Description of the task: Only the lines running from the one with "This setup was" to the end of the listing should be returned, each exactly as it appears, with both ends kept.
· · ·
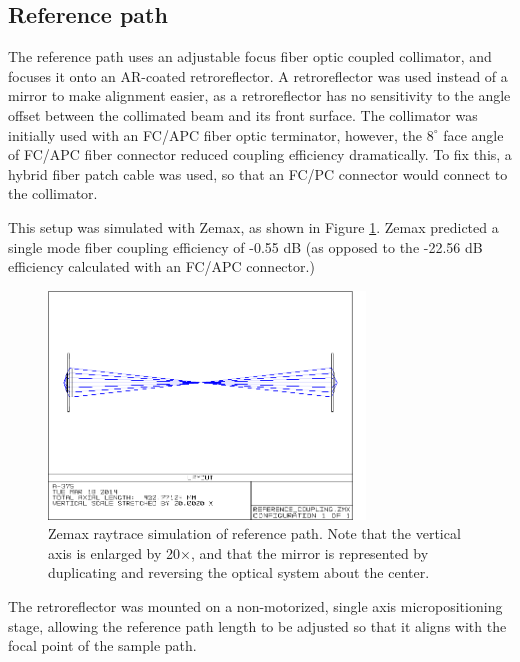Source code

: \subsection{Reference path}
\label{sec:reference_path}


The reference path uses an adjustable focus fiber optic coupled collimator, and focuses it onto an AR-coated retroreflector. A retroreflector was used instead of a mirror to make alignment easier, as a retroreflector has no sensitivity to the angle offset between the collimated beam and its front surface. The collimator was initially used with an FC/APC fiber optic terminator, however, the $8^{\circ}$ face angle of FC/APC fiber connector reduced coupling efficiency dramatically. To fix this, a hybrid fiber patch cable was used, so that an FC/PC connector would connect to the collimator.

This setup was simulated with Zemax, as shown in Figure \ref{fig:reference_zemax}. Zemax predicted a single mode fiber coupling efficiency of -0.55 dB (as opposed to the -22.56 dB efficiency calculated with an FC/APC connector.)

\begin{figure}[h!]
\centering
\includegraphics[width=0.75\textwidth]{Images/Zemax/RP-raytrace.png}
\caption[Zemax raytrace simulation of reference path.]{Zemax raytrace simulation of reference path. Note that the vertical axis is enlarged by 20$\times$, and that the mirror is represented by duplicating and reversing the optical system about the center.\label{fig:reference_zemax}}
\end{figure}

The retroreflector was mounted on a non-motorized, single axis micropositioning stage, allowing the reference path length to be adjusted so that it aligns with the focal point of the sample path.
· · ·
Your response:
This setup was simulated with Zemax, as shown in Figure \ref{fig:reference_zemax}. Zemax predicted a single mode fiber coupling efficiency of -0.55 dB (as opposed to the -22.56 dB efficiency calculated with an FC/APC connector.)

\begin{figure}[h!]
\centering
\includegraphics[width=0.75\textwidth]{Images/Zemax/RP-raytrace.png}
\caption[Zemax raytrace simulation of reference path.]{Zemax raytrace simulation of reference path. Note that the vertical axis is enlarged by 20$\times$, and that the mirror is represented by duplicating and reversing the optical system about the center.\label{fig:reference_zemax}}
\end{figure}

The retroreflector was mounted on a non-motorized, single axis micropositioning stage, allowing the reference path length to be adjusted so that it aligns with the focal point of the sample path.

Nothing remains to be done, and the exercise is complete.